For 28 years, electricity customers in Georgia have been paying into a federal fund to develop a site out West to permanently store spent fuel from nuclear plants here and elsewhere.
More than $1 billion later, the state's Public Service Commission said it's had enough.
Development of the Yucca Mountain Nuclear Waste Repository in Nevada has been halted, perhaps for good, and so the commissioners unanimously passed a motion calling for Georgia ratepayers to stop contributing to the fund.
Further, they asked for Georgians' money back.
Not that that's likely to happen. In terms of both past payments and potential future payments into the fund, the PSC action is more symbolic than practical. Nonetheless, the commissioners hope Washington takes note and begins to develop a workable, long-term policy to handle nuclear waste, one where the money won't be wasted.
"All this time, and all this money's been poured into this bureaucratic rathole," said Commissioner Robert Baker Jr., who proposed the motion. "At least we're on the record."

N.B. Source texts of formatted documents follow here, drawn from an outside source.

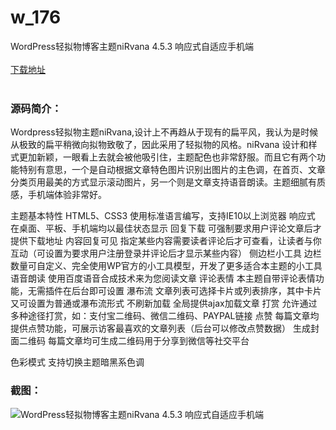 # w_176
WordPress轻拟物博客主题niRvana 4.5.3 响应式自适应手机端
<br/></br>
[下载地址](https://www.uuid2.com/176.html "下载地址")
<br/></br>
<h3>源码简介：</h3>
<p>Wordpress轻拟物主题niRvana,设计上不再趋从于现有的扁平风，我认为是时候从极致的扁平稍微向拟物致敬了，因此采用了轻拟物的风格。niRvana 设计和样式更加新颖，一眼看上去就会被他吸引住，主题配色也非常舒服。而且它有两个功能特别有意思，一个是自动根据文章特色图片识别出图片的主色调，在首页、文章分类页用最美的方式显示滚动图片，另一个则是文章支持语音朗读。主题细腻有质感，手机端体验非常好。

主题基本特性
HTML5、CSS3 使用标准语言编写，支持IE10以上浏览器
响应式 在桌面、平板、手机端均以最佳状态显示
回复下载 可强制要求用户评论文章后才提供下载地址
内容回复可见 指定某些内容需要读者评论后才可查看，让读者与你互动（可设置为要求用户注册登录并评论后才显示某些内容）
侧边栏小工具 边栏数量可自定义、完全使用WP官方的小工具模型，开发了更多适合本主题的小工具
语音朗读 使用百度语音合成技术来为您阅读文章
评论表情 本主题自带评论表情功能，无需插件在后台即可设置
瀑布流 文章列表可选择卡片或列表排序，其中卡片又可设置为普通或瀑布流形式
不刷新加载 全局提供ajax加载文章
打赏 允许通过多种途径打赏，如：支付宝二维码、微信二维码、PAYPAL链接
点赞 每篇文章均提供点赞功能，可展示访客最喜欢的文章列表（后台可以修改点赞数据）
生成封面二维码 每篇文章均可生成二维码用于分享到微信等社交平台<p>
<p>色彩模式 支持切换主题暗黑系色调<p>
<h3>截图：</h3>
<img src="https://www.uuid2.com/wp-content/uploads/img/202105/ceb051d762.jpg" alt="WordPress轻拟物博客主题niRvana 4.5.3 响应式自适应手机端">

President Barack Obama has proposed eliminating all funding for Yucca Mountain in 2011, and the Department of Energy intends to withdraw the facility's license application at the Nuclear Regulatory Commission, putting its future in extreme doubt.
Georgians and other U.S. electricity customers have been contributing to Yucca through a surcharge based on their usage. The federal government has spent about $38 billion on Yucca's development.